Dataset entries
○ ○ ○

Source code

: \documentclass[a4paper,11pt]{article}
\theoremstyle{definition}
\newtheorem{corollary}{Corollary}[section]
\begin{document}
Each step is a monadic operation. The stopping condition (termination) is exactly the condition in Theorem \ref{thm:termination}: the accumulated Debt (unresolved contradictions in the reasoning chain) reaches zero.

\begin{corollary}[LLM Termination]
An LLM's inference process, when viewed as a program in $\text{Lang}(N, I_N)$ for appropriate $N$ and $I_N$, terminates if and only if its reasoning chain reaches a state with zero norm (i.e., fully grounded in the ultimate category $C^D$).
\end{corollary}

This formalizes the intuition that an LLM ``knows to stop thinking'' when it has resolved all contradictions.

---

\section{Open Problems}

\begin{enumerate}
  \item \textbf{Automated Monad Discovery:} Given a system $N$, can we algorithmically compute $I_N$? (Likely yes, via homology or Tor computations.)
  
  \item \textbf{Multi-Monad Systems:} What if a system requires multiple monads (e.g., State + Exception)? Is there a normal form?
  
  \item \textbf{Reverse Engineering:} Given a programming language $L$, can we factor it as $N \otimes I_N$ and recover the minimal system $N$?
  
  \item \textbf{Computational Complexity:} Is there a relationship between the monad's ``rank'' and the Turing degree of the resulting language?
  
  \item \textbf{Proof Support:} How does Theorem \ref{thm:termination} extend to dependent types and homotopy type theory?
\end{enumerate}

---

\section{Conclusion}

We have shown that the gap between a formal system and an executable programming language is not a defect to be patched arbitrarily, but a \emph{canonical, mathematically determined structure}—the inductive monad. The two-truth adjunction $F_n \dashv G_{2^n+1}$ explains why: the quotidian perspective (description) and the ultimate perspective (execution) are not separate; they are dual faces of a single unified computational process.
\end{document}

○ ○ ○

Exercise brief
Working from the records above, write out verbatim only the lines from the line containing "or Tor computations.)" through the line containing "the resulting language?".

Written response
  \item \textbf{Automated Monad Discovery:} Given a system $N$, can we algorithmically compute $I_N$? (Likely yes, via homology or Tor computations.)
  
  \item \textbf{Multi-Monad Systems:} What if a system requires multiple monads (e.g., State + Exception)? Is there a normal form?
  
  \item \textbf{Reverse Engineering:} Given a programming language $L$, can we factor it as $N \otimes I_N$ and recover the minimal system $N$?
  
  \item \textbf{Computational Complexity:} Is there a relationship between the monad's ``rank'' and the Turing degree of the resulting language?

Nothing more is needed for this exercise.